◆ What the task asks ◆
Nothing but the pictures should be left out when you copy the records exactly.

◆ The input ◆
::::::::::

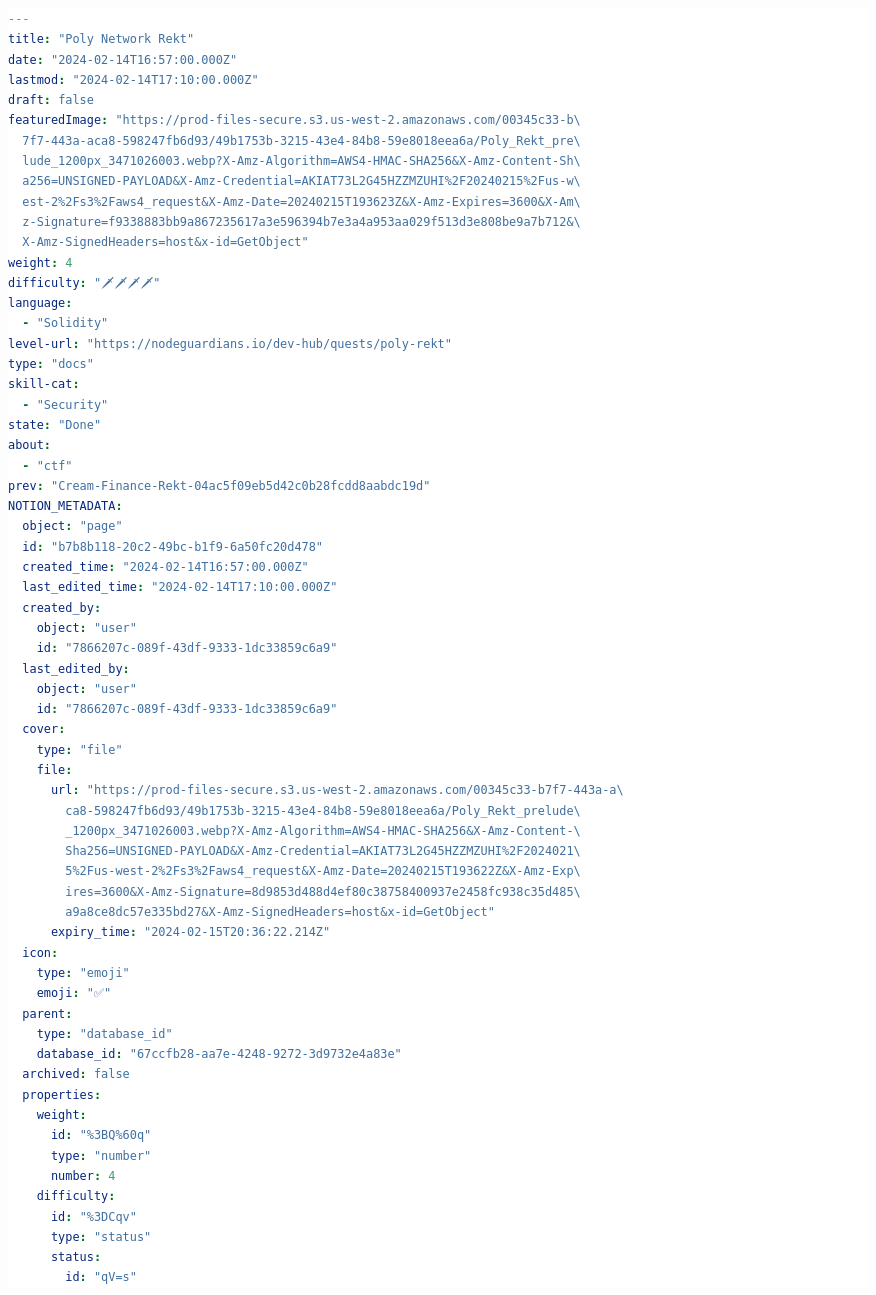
 ```yaml
---
title: "Poly Network Rekt"
date: "2024-02-14T16:57:00.000Z"
lastmod: "2024-02-14T17:10:00.000Z"
draft: false
featuredImage: "https://prod-files-secure.s3.us-west-2.amazonaws.com/00345c33-b\
  7f7-443a-aca8-598247fb6d93/49b1753b-3215-43e4-84b8-59e8018eea6a/Poly_Rekt_pre\
  lude_1200px_3471026003.webp?X-Amz-Algorithm=AWS4-HMAC-SHA256&X-Amz-Content-Sh\
  a256=UNSIGNED-PAYLOAD&X-Amz-Credential=AKIAT73L2G45HZZMZUHI%2F20240215%2Fus-w\
  est-2%2Fs3%2Faws4_request&X-Amz-Date=20240215T193623Z&X-Amz-Expires=3600&X-Am\
  z-Signature=f9338883bb9a867235617a3e596394b7e3a4a953aa029f513d3e808be9a7b712&\
  X-Amz-SignedHeaders=host&x-id=GetObject"
weight: 4
difficulty: "🗡🗡🗡🗡"
language:
  - "Solidity"
level-url: "https://nodeguardians.io/dev-hub/quests/poly-rekt"
type: "docs"
skill-cat:
  - "Security"
state: "Done"
about:
  - "ctf"
prev: "Cream-Finance-Rekt-04ac5f09eb5d42c0b28fcdd8aabdc19d"
NOTION_METADATA:
  object: "page"
  id: "b7b8b118-20c2-49bc-b1f9-6a50fc20d478"
  created_time: "2024-02-14T16:57:00.000Z"
  last_edited_time: "2024-02-14T17:10:00.000Z"
  created_by:
    object: "user"
    id: "7866207c-089f-43df-9333-1dc33859c6a9"
  last_edited_by:
    object: "user"
    id: "7866207c-089f-43df-9333-1dc33859c6a9"
  cover:
    type: "file"
    file:
      url: "https://prod-files-secure.s3.us-west-2.amazonaws.com/00345c33-b7f7-443a-a\
        ca8-598247fb6d93/49b1753b-3215-43e4-84b8-59e8018eea6a/Poly_Rekt_prelude\
        _1200px_3471026003.webp?X-Amz-Algorithm=AWS4-HMAC-SHA256&X-Amz-Content-\
        Sha256=UNSIGNED-PAYLOAD&X-Amz-Credential=AKIAT73L2G45HZZMZUHI%2F2024021\
        5%2Fus-west-2%2Fs3%2Faws4_request&X-Amz-Date=20240215T193622Z&X-Amz-Exp\
        ires=3600&X-Amz-Signature=8d9853d488d4ef80c38758400937e2458fc938c35d485\
        a9a8ce8dc57e335bd27&X-Amz-SignedHeaders=host&x-id=GetObject"
      expiry_time: "2024-02-15T20:36:22.214Z"
  icon:
    type: "emoji"
    emoji: "✅"
  parent:
    type: "database_id"
    database_id: "67ccfb28-aa7e-4248-9272-3d9732e4a83e"
  archived: false
  properties:
    weight:
      id: "%3BQ%60q"
      type: "number"
      number: 4
    difficulty:
      id: "%3DCqv"
      type: "status"
      status:
        id: "qV=s"
```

::::::::::

◆ Solution for this task ◆
 ```yaml
---
title: "Poly Network Rekt"
date: "2024-02-14T16:57:00.000Z"
lastmod: "2024-02-14T17:10:00.000Z"
draft: false
featuredImage: "https://prod-files-secure.s3.us-west-2.amazonaws.com/00345c33-b\
  7f7-443a-aca8-598247fb6d93/49b1753b-3215-43e4-84b8-59e8018eea6a/Poly_Rekt_pre\
  lude_1200px_3471026003.webp?X-Amz-Algorithm=AWS4-HMAC-SHA256&X-Amz-Content-Sh\
  a256=UNSIGNED-PAYLOAD&X-Amz-Credential=AKIAT73L2G45HZZMZUHI%2F20240215%2Fus-w\
  est-2%2Fs3%2Faws4_request&X-Amz-Date=20240215T193623Z&X-Amz-Expires=3600&X-Am\
  z-Signature=f9338883bb9a867235617a3e596394b7e3a4a953aa029f513d3e808be9a7b712&\
  X-Amz-SignedHeaders=host&x-id=GetObject"
weight: 4
difficulty: "🗡🗡🗡🗡"
language:
  - "Solidity"
level-url: "https://nodeguardians.io/dev-hub/quests/poly-rekt"
type: "docs"
skill-cat:
  - "Security"
state: "Done"
about:
  - "ctf"
prev: "Cream-Finance-Rekt-04ac5f09eb5d42c0b28fcdd8aabdc19d"
NOTION_METADATA:
  object: "page"
  id: "b7b8b118-20c2-49bc-b1f9-6a50fc20d478"
  created_time: "2024-02-14T16:57:00.000Z"
  last_edited_time: "2024-02-14T17:10:00.000Z"
  created_by:
    object: "user"
    id: "7866207c-089f-43df-9333-1dc33859c6a9"
  last_edited_by:
    object: "user"
    id: "7866207c-089f-43df-9333-1dc33859c6a9"
  cover:
    type: "file"
    file:
      url: "https://prod-files-secure.s3.us-west-2.amazonaws.com/00345c33-b7f7-443a-a\
        ca8-598247fb6d93/49b1753b-3215-43e4-84b8-59e8018eea6a/Poly_Rekt_prelude\
        _1200px_3471026003.webp?X-Amz-Algorithm=AWS4-HMAC-SHA256&X-Amz-Content-\
        Sha256=UNSIGNED-PAYLOAD&X-Amz-Credential=AKIAT73L2G45HZZMZUHI%2F2024021\
        5%2Fus-west-2%2Fs3%2Faws4_request&X-Amz-Date=20240215T193622Z&X-Amz-Exp\
        ires=3600&X-Amz-Signature=8d9853d488d4ef80c38758400937e2458fc938c35d485\
        a9a8ce8dc57e335bd27&X-Amz-SignedHeaders=host&x-id=GetObject"
      expiry_time: "2024-02-15T20:36:22.214Z"
  icon:
    type: "emoji"
    emoji: "✅"
  parent:
    type: "database_id"
    database_id: "67ccfb28-aa7e-4248-9272-3d9732e4a83e"
  archived: false
  properties:
    weight:
      id: "%3BQ%60q"
      type: "number"
      number: 4
    difficulty:
      id: "%3DCqv"
      type: "status"
      status:
        id: "qV=s"
```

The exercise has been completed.